Back to Basics: Algorithms for Recovery and Isolation Exploiting Semantics

April 5, 2022

Posted By: Emil Kotrc in Technical Content,

Most likely, you understand how logging in Db2 for z/OS works in general. There are log buffers, active logs, which get offloaded to archive logs, and all is being tracked in the bootstrap dataset. For more details about the basics refer to Martin Hubel's IDUG article. All conceptually pretty clear.

However, have you ever heard about ARIES (Algorithms for Recovery and Isolation Exploiting Semantics)? The link before points to wikipedia where you can find more information, most importantly you can find there a link to a paper written by IBM Fellow, Dr. C. Mohan. Dr. Mohan's paper on ARIES is one of the most influential work in the database management area.

ARIES is a set of algorithms that define the basics of concurrency control and recovery management. There are couple of techniques to implement transaction processing and ARIES is the one used in Db2. Even in ARIES there are many nuances and we will not go too much deeply into them. In this article, I just wanted to remind basics of ARIES principles and show the respective pieces in Db2. Hopefully, this will be for you a useful trip into the very basics of Db2 foundations.

The wiki summarizes three main principles of ARIES as

write ahead logging (WAL)
repeating history during Redo
Logging changes during Undo

Let's discuss the principles in details in Db2 for z/OS perspective:

ARIES building blocks

Write ahead logging

Write ahead logging as one of the main principles of ARIES means that any change done to a database object such as inserting, updating, or deleting a row is recorded in a log before it gets offloaded to disk to a physical tablespace.

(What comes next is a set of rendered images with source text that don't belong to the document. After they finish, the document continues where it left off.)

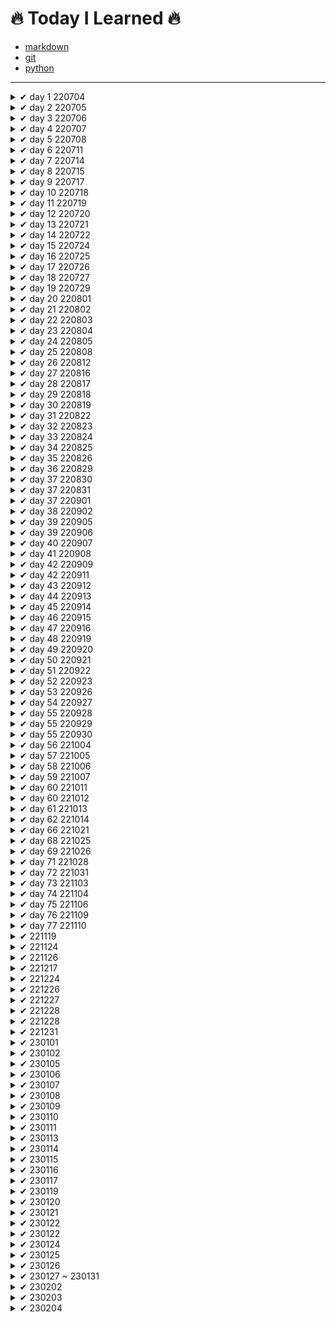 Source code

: # 🔥 Today I Learned 🔥

- [markdown](https://github.com/jincde/TIL/tree/master/markdown)
- [git](https://github.com/jincde/TIL/tree/master/git)
- [python](https://github.com/jincde/TIL/tree/master/python)

---

<details>
<summary> ✔ day 1 220704 </summary>

#### 가입

- `github` 가입
- `notion` 가입
- `syllaverse` 가입
- `discord` 가입

#### 개발환경 설정

- `git` 설치

- `Python` 설치

- `VScode` 설치

- `Typora` 설치
  
  </details>

<details>
<summary> ✔ day 2 220705 </summary>

- `markdown` 문법

- `git` 실습
  
  </details>
  <details>
  <summary> ✔ day 3 220706 </summary>

- `로컬저장소` `원격저장소` 개념

- `git 기본 브랜치` 설치

- 저장소 만들고 `3커밋`

- TIL `커밋`
  
  </details>

<details>
<summary> ✔ day 4 220707 </summary>

- `clone`개념 정리

- `branch`개념 정리

- `merge`개념 정리

- `pull request`개념 정리
  
  </details>

<details>
<summary> ✔ day 5 220708 </summary>

- 채용공고 정리

- 지원자격 공통 기술스택 파악

- 우대사항 파악

- [job-research](https://github.com/jincde/job-research)
  
  </details>

<details>
<summary> ✔ day 6 220711 </summary>

- `python`기본 문법

- 코드업 파이썬기본100제 ~20번 문항. ing
  
  </details>

<details>
<summary> ✔ day 7 220714 </summary>

- `python` 조건문

- `python` 반복문

- `VOCA`폴더 생성
  
  </details>

<details>
<summary> ✔ day 8 220715 </summary>

- `python` 프로젝트01 (01.py ~ 05.py)
  
  </details>

<details>
<summary> ✔ day 9 220717 </summary>

- `Marktext` - Typora 대체 프로그램 설치 및 설정
  
  </details>

<details>
<summary> ✔ day 10 220718 </summary>

- `OSI 7 Layer`
  
  </details>

<details>
<summary> ✔ day 11 220719 </summary>

- `객체지향 - oop`
- `SWEA` 4문제 실습
- `python` 20번, 21번 실습 

</details>

<details>
<summary> ✔ day 12 220720 </summary>

- `SWEA` 5문제 실습
- `객체지향` - 스태틱 메소드, 데코레이터,

</details>

<details>
<summary> ✔ day 13 220721 </summary>

- `SWEA` 5문제 실습
- `객체지향` - 스태틱 메소드, 데코레이터,

</details>

<details>
<summary> ✔ day 14 220722 </summary>

- `API` 
- `TMDB API`실습

</details>

<details>
<summary> ✔ day 15 220724 </summary>

- `정보처리기사 실기시험 응시` 

</details>

<details>
<summary> ✔ day 16 220725 </summary>

- `알고리즘`
- `백준`실습
- `MAC OS`설정

</details>

<details>
<summary> ✔ day 17 220726 </summary>

- `시간 복잡도`

</details>

<details>
<summary> ✔ day 18 220727 </summary>

- `python`문자열 메소드
- `백준` 단계별 문제 풀이

</details>

<details>
<summary> ✔ day 19 220729 </summary>

- `코딩테스트 모의고사` 7문제 중 4문제 풀이

</details>

<details>
<summary> ✔ day 20 220801 </summary>

- 자료구조 `stack`, `queue`

</details>

<details>
<summary> ✔ day 21 220802 </summary>

- 자료구조 `heap`, `set`

</details>

<details>
<summary> ✔ day 22 220803 </summary>

- `2차원 리스트`

</details>

<details>
<summary> ✔ day 23 220804 </summary>

- 2차원 리스트 `순회`

</details>

<details>
<summary> ✔ day 24 220805 </summary>

- `코딩테스트 모의고사` 2회차 

</details>

<details>
<summary> ✔ day 25 220808 </summary>

- `브루트포스`
- `델타 탐색`

</details>

<details>
<summary> ✔ day 26 220812 </summary>

- `코딩테스트 모의고사` 3회차

</details>

<details>
<summary> ✔ day 27 220816 </summary>

- `데이터베이스`
- `SQL` 작성 실습

</details>

<details>
<summary> ✔ day 28 220817 </summary>

- `SQL` 쿼리 작성 실습

</details>

<details>
<summary> ✔ day 29 220818 </summary>

- 'SQL' 쿼리 작성 실습
- 숫자 관련 함수, `GROUP BY`

</details>

<details>
<summary> ✔ day 30 220819 </summary>

- `SQL` 서브쿼리 작성 실습
- `INNER JOIN` 예습

</details>

<details>
<summary> ✔ day 31 220822 </summary>

- `SQL` JOIN 작성 실습

</details>

<details>
<summary> ✔ day 32 220823 </summary>

- `ERD` 작성 실습

</details>

<details>
<summary> ✔ day 33 220824 </summary>

- `ORM` 활용 실습

</details>

<details>
<summary> ✔ day 34 220825 </summary>

- `ORM` 활용 실습 2일차

</details>

<details>
<summary> ✔ day 35 220826 </summary>

- `DB` 최종 테스트

</details>

<details>
<summary> ✔ day 36 220829 </summary>

- `HTML`, `CSS`개념

</details>

<details>
<summary> ✔ day 37 220830 </summary>

- `HTML`, `CSS`개념 2일차
</details>

<details>
<summary> ✔ day 37 220831 </summary>

- `웹`제작 실습
</details>

<details>
<summary> ✔ day 37 220901 </summary>

- `웹`제작 실습 2일차
</details>

<details>
<summary> ✔ day 38 220902 </summary>

- `웹` 팀프로젝트 첫번째
</details>

<details>
<summary> ✔ day 39 220905 </summary>

- `Bootstrap`
</details>

<details>
<summary> ✔ day 39 220906 </summary>

- `Bootstrap` 2일차
</details>

<details>
<summary> ✔ day 40 220907 </summary>

- `Bootstrap` 3일차
- `grid`
</details>

<details>
<summary> ✔ day 41 220908 </summary>

- `Bootstrap` 4일차
</details>

<details>
<summary> ✔ day 42 220909 </summary>

- `React` 공부 시작
</details>

<details>
<summary> ✔ day 42 220911 </summary>

- `Javascript`
</details>

<details>
<summary> ✔ day 43 220912 </summary>

- `Javascript`
</details>

<details>
<summary> ✔ day 44 220913 </summary>

- `Web`팀프로젝트2 1일차
</details>

<details>
<summary> ✔ day 45 220914 </summary>

- `Web`팀프로젝트2 2일차
</details>

<details>
<summary> ✔ day 46 220915 </summary>

- `JavaScript` 개념 정리
</details>

<details>
<summary> ✔ day 47 220916 </summary>

- `JavaScript` 개념 정리
</details>

<details>
<summary> ✔ day 48 220919 </summary>

- `JavaScript` carousel 구현
</details>

<details>
<summary> ✔ day 49 220920 </summary>

- `JavaScript` lotto 추첨 구현
</details>

<details>
<summary> ✔ day 50 220921 </summary>

- `Django` 1일차
</details>

<details>
<summary> ✔ day 51 220922 </summary>

- `Django` 2일차
</details>

<details>
<summary> ✔ day 52 220923 </summary>

- 서비스 분석 및 기획
</details>

<details>
<summary> ✔ day 53 220926 </summary>

- `Django` 3일차
</details>

<details>
<summary> ✔ day 54 220927 </summary>

- `Django` 4일차
</details>

<details>
<summary> ✔ day 55 220928 </summary>

- `Django` 5일차
</details>

<details>
<summary> ✔ day 55 220929 </summary>

- `Django` 6일차
</details>

<details>
<summary> ✔ day 55 220930 </summary>

- [페어프로젝트](https://github.com/jincde/django-pair-movie)

  </details>

<details>
<summary> ✔ day 56 221004 </summary>

- `Django` 7일차
</details>

<details>
<summary> ✔ day 57 221005 </summary>

- `Django` 8일차
</details>

<details>
<summary> ✔ day 58 221006 </summary>

- `Django` 9일차
</details>

<details>
<summary> ✔ day 59 221007 </summary>

- [페어프로젝트2](https://github.com/jincde/django-pair-movie2)
</details>

<details>
<summary> ✔ day 60 221011 </summary>

- `해커톤`멘토링 신청
- `Django` 회원 관리
</details>

<details>
<summary> ✔ day 60 221012 </summary>

- `Django` Auth
</details>

<details>
<summary> ✔ day 61 221013 </summary>

- `Django` Auth
</details>

<details>
<summary> ✔ day 62 221014 </summary>

- [페어프로젝트3](https://github.com/jincde/django-pair-movie3)
</details>

<details>
<summary> ✔ day 66 221021 </summary>

- [페어프로젝트4]
</details>

<details>
<summary> ✔ day 68 221025 </summary>

- `django`
</details>

<details>
<summary> ✔ day 69 221026 </summary>

- 비동기처리
</details>


<details>
<summary> ✔ day 71 221028 </summary>

- `heroku` 배포
</details>

<details>
<summary> ✔ day 72 221031 </summary>

- 모의 프로젝트
  </details>

<details>
<summary> ✔ day 73 221103 </summary>

- 모의 프로젝트
</details>

<details>
<summary> ✔ day 74 221104 </summary>

- 모의 프로젝트
</details>

<details>
<summary> ✔ day 75 221106 </summary>

- 모의 프로젝트
</details>

<details>
<summary> ✔ day 76 221109 </summary>

- 세미 프로젝트 2회차 : `치킨컬리`
</details>

<details>
<summary> ✔ day 77 221110 </summary>

- 세미 프로젝트 2회차 : `치킨컬리`
- index 전체 구조
- `navbar` 구조
</details>

<details>
<summary> ✔ 221119 </summary>

- `SSAFY` 에세이 제출.
</details>

<details>
<summary> ✔ 221124 </summary>

- `13팀` 프로젝트 시작.
</details>

<details>
<summary> ✔ 221126 </summary>

- `13팀` 프로젝트 메인 페이지 구조 구현 
</details>

<details>
<summary> ✔ 221217 </summary>

- `모던 자바스크립트` 3주차 브라우저 내용 정리
</details>

<details>
<summary> ✔ 221224 </summary>

- `토이 프로젝트` 1주차 : 카테고리필터(7), 탭메뉴(11) 제작
</details>

<details>
<summary> ✔ 221226 </summary>

- `자바스크립트` 1일차
</details>

<details>
<summary> ✔ 221227 </summary>

- `자바스크립트` 2일차
- array 내장 함수
</details>

<details>
<summary> ✔ 221228 </summary>

- `자바스크립트` 3일차
- node.js
- npm
- why react?
</details>

<details>
<summary> ✔ 221228 </summary>

- `react` 복습
</details>

<details>
<summary> ✔ 221231 </summary>

- `자바스크립트` 가위바위보
</details>

<details>
<summary> ✔ 230101 </summary>

- `FE` 토이프로젝트 코드리뷰
- `react` 상태(state)
</details>

<details>
<summary> ✔ 230102 </summary>

- `react` props
</details>

<details>
<summary> ✔ 230105 </summary>

- shallow copy(deep copy)
</details>

<details>
<summary> ✔ 230106 </summary>

- `react` component
</details>

<details>
<summary> ✔ 230107 </summary>

- `FE스터디` 클론코딩
</details>

<details>
<summary> ✔ 230108 </summary>

- `바닐라JS` carousel
</details>

<details>
<summary> ✔ 230109 </summary>

- `바닐라JS` 이벤트핸들러
</details>

<details>
<summary> ✔ 230110 </summary>

- `react` CRUD 실습 
</details>

<details>
<summary> ✔ 230111 </summary>

- `react hook` 최적화
- `useMemo()` 
</details>

<details>
<summary> ✔ 230113 </summary>

- `react hook`
- `useEffect()`
- AJAX 라이브러리 `axios` 
</details>

<details>
<summary> ✔ 230114 </summary>

- `Context API` 
</details>

<details>
<summary> ✔ 230115 </summary>

- 리액트 상태관리 라이브러리 `Redux`
</details>

<details>
<summary> ✔ 230116 </summary>

- `FE` 프로그래머스 클론코딩(리액트)
</details>

<details>
<summary> ✔ 230117 </summary>

- `FE` 프로그래머스 클론코딩(리액트)
</details>

<details>
<summary> ✔ 230119 </summary>

- localStorage
- react 최적화 
</details>

<details>
<summary> ✔ 230120 </summary>

- 코딩테스트
</details>

<details>
<summary> ✔ 230121 </summary>

- 자바스크립트 알고리즘 풀이
</details>

<details>
<summary> ✔ 230122 </summary>

- `.Object.entries()` 메소드
</details>

<details>
<summary> ✔ 230122 </summary>

- `.unshift()` 메소드
- `shift()` 메소드
</details>

<details>
<summary> ✔ 230124 </summary>

- `재귀함수` 팩토리얼 기능
</details>

<details>
<summary> ✔ 230125 </summary>

- `.match(RegExp)` 메소드
- `.reduce((acc, cur))` 메소드
</details>

<details>
<summary> ✔ 230126 </summary>

- `프론트엔드` 학습 방향성
</details>

<details>
<summary> ✔ 230127 ~ 230131 </summary>

- `OpenSea` 리액트 클론코딩
</details>

<details>
<summary> ✔ 230202 </summary>

- 최종면접
</details>

<details>
<summary> ✔ 230203 </summary>

- 그리드 시스템
</details>

<details>
<summary> ✔ 230204 </summary>

- 웹 성능 최적화
</details> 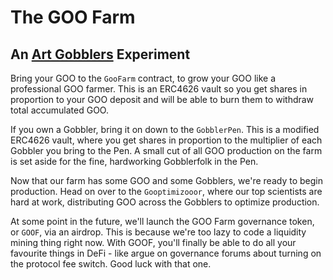 # The GOO Farm

## An [Art Gobblers](https://www.paradigm.xyz/2022/09/artgobblers) Experiment

Bring your GOO to the `GooFarm` contract, to grow your GOO like a professional GOO farmer. This is an ERC4626 vault so you get shares in proportion to your GOO deposit and will be able to burn them to withdraw total accumulated GOO.

If you own a Gobbler, bring it on down to the `GobblerPen`. This is a modified ERC4626 vault, where you get shares in proportion to the multiplier of each Gobbler you bring to the Pen. A small cut of all GOO production on the farm is set aside for the fine, hardworking Gobblerfolk in the Pen.

Now that our farm has some GOO and some Gobblers, we're ready to begin production. Head on over to the `Gooptimizooor`, where our top scientists are hard at work, distributing GOO across the Gobblers to optimize production.

At some point in the future, we'll launch the GOO Farm governance token, or `GOOF`, via an airdrop. This is because we're too lazy to code a liquidity mining thing right now. With GOOF, you'll finally be able to do all your favourite things in DeFi - like argue on governance forums about turning on the protocol fee switch. Good luck with that one. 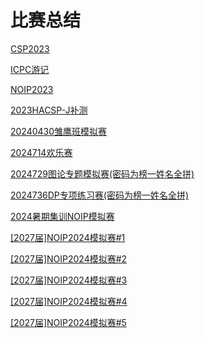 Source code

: # 比赛总结

[CSP2023](./CSP2023.md)

[ICPC游记](./ICPC游记.md)

[NOIP2023](./NOIP2023.md)

[2023HACSP-J补测](./2023HACSP-J补测.md)

[20240430雏鹰班模拟赛](./20240430雏鹰班模拟赛.md)

[2024714欢乐赛](./2024714欢乐赛.md)

[2024729图论专题模拟赛(密码为榜一姓名全拼)](./2024729图论专题模拟赛(密码为榜一姓名全拼).md)

[2024736DP专项练习赛(密码为榜一姓名全拼)](./2024736DP专项练习赛(密码为榜一姓名全拼).md)

[2024暑期集训NOIP模拟赛](./2024暑期集训NOIP模拟赛.md)

[[2027届]NOIP2024模拟赛#1](./[2027届]NOIP2024模拟赛#1.md)

[[2027届]NOIP2024模拟赛#2](./[2027届]NOIP2024模拟赛#2.md)

[[2027届]NOIP2024模拟赛#3](./[2027届]NOIP2024模拟赛#3.md)

[[2027届]NOIP2024模拟赛#4](./[2027届]NOIP2024模拟赛#4.md)

[[2027届]NOIP2024模拟赛#5](./[2027届]NOIP2024模拟赛#5.md) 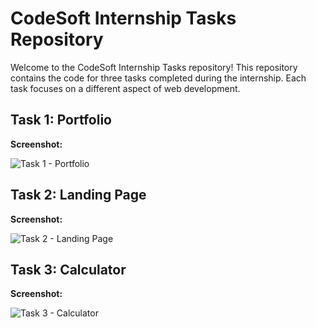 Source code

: # CodeSoft Internship Tasks Repository

Welcome to the CodeSoft Internship Tasks repository! This repository contains the code for three tasks completed during the internship. Each task focuses on a different aspect of web development.

## Task 1: Portfolio

**Screenshot:**

![Task 1 - Portfolio](https://github.com/ErShubham4u/Frontend-Development/assets/100616631/5bdf1c9c-54b6-46ea-8d52-b26915f34767)

## Task 2: Landing Page

**Screenshot:**

![Task 2 - Landing Page](https://github.com/ErShubham4u/Frontend-Development/assets/100616631/26e80b62-aaf7-451a-91a2-c84d48cff64e)

## Task 3: Calculator

**Screenshot:**

![Task 3 - Calculator](https://github.com/ErShubham4u/Frontend-Development/assets/100616631/9889f6d8-afbc-4ed8-bb6c-3518608da0cb)
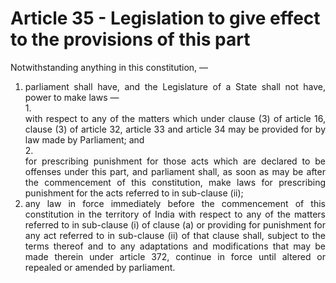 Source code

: # Article 35 - Legislation to give effect to the provisions of this part

Notwithstanding anything in this constitution, —

1.	<div style="text-align: justify">parliament shall have, and the Legislature of a State shall not have, power to make laws — </div>
    1.	<div style="text-align: justify">with respect to any of the matters which under clause (3) of article 16, clause (3) of article 32, article 33 and article 34 may be provided for by law made by Parliament; and</div>
    2.	<div style="text-align: justify">for prescribing punishment for those acts which are declared to be offenses under this part, and parliament shall, as soon as may be after the commencement of this constitution, make laws for prescribing punishment for the acts referred to in sub-clause (ii);</div>
2.	<div style="text-align: justify">any law in force immediately before the commencement of this constitution in the territory of India with respect to any of the matters referred to in sub-clause (i) of clause (a) or providing for punishment for any act referred to in sub-clause (ii) of that clause shall, subject to the terms thereof and to any adaptations and modifications that may be made therein under article 372, continue in force until altered or repealed or amended by parliament.</div> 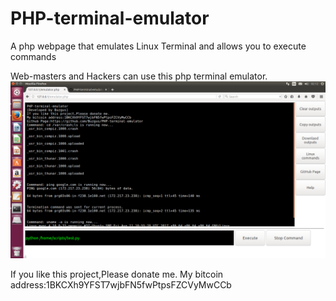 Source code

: # PHP-terminal-emulator
A php webpage that emulates Linux Terminal and allows you to execute commands

Web-masters and Hackers can use this php terminal emulator.
![alt text](https://github.com/Buzgus/PHP-terminal-emulator/blob/master/screenshot.png?raw=true)

If you like this project,Please donate me.
My bitcoin address:1BKCXh9YFST7wjbFN5fwPtpsFZCVyMwCCb
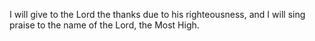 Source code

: I will give to the Lord the thanks due to his righteousness, and I will sing praise to the name of the Lord, the Most High.
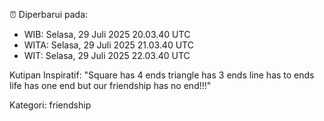 ⏰ Diperbarui pada:
- WIB: Selasa, 29 Juli 2025 20.03.40 UTC
- WITA: Selasa, 29 Juli 2025 21.03.40 UTC
- WIT: Selasa, 29 Juli 2025 22.03.40 UTC

Kutipan Inspiratif:
"Square has 4 ends triangle has 3 ends line has to ends life has one end but our friendship has no end!!!"


Kategori: friendship

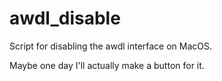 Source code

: # awdl_disable
Script for disabling the awdl interface on MacOS.

Maybe one day I'll actually make a button for it.

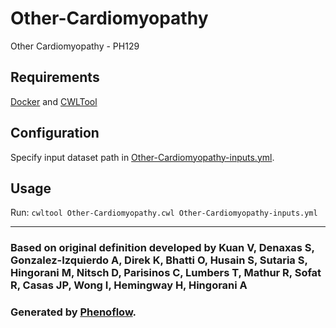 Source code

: # Other-Cardiomyopathy

Other Cardiomyopathy - PH129

## Requirements

[Docker](https://docs.docker.com/install/) and [CWLTool](https://github.com/common-workflow-language/cwltool#install)

## Configuration

Specify input dataset path in [Other-Cardiomyopathy-inputs.yml](Other-Cardiomyopathy-inputs.yml).

## Usage

Run: `cwltool Other-Cardiomyopathy.cwl Other-Cardiomyopathy-inputs.yml`

***

### Based on original definition developed by Kuan V, Denaxas S, Gonzalez-Izquierdo A, Direk K, Bhatti O, Husain S, Sutaria S, Hingorani M, Nitsch D, Parisinos C, Lumbers T, Mathur R, Sofat R, Casas JP, Wong I, Hemingway H, Hingorani A
### Generated by [Phenoflow](https://kclhi.org/phenoflow).
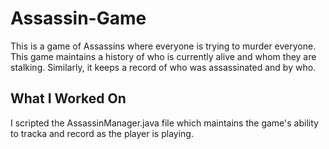 # Assassin-Game

This is a game of Assassins where everyone is trying to murder everyone. This game maintains a history of who is currently alive and whom they are stalking. Similarly, it keeps a record of who was assassinated and by who.

## What I Worked On
I scripted the AssassinManager.java file which maintains the game's ability to tracka and record as the player is playing.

Hence, this technique is called write ahead logging. If you commit your changes, Db2 guarantees the data is saved into a log dataset. The changes do not necessarily need to be mirrored in the tablespace yet. The log in this sense in Db2's perspective is the log buffers (see the OUTBUF ZPARM) and active/archive logs.

Db2 writes log records into the log. IBM provides a mapping macro for those records and you can find the macro in SDSNMACS(DSNDQJ00). The macro is a bit difficult to read, but you don't need to understand it. That is why there are log analysis tools that help to analyze the data and display the relevant information. If you have nothing else, you still have DSN1LOGP utility, which can at least format the log records.

In fact, all is a bit more difficult, because log records are saved in VSAM Control Intervals and log records may even span multiple CIs. You really don't want to do this business all on your own. But if you still want, IDCAMS can be your friend, I've warned you.

Anyway, back to log records. Every log record in Db2 has a log record header. Header possesses important data, such as record type (we will touch some), Db2 version that created this record, some other control information, but most importantly it includes log record sequential number (LSN). LSN which is another building block of ARIES. In Db2 terms, this can be the relative byte address (RBA) or log record sequence number (LRSN). RBA is based on the physical offset in the log if you think about the log as a huge ever growing file, while LRSN is based on a store clock timestamp and is used in a data sharing environment as each member has its own log. RBA's and LRSN's common characteristics are that they are ascending and unique 10 byte numbers.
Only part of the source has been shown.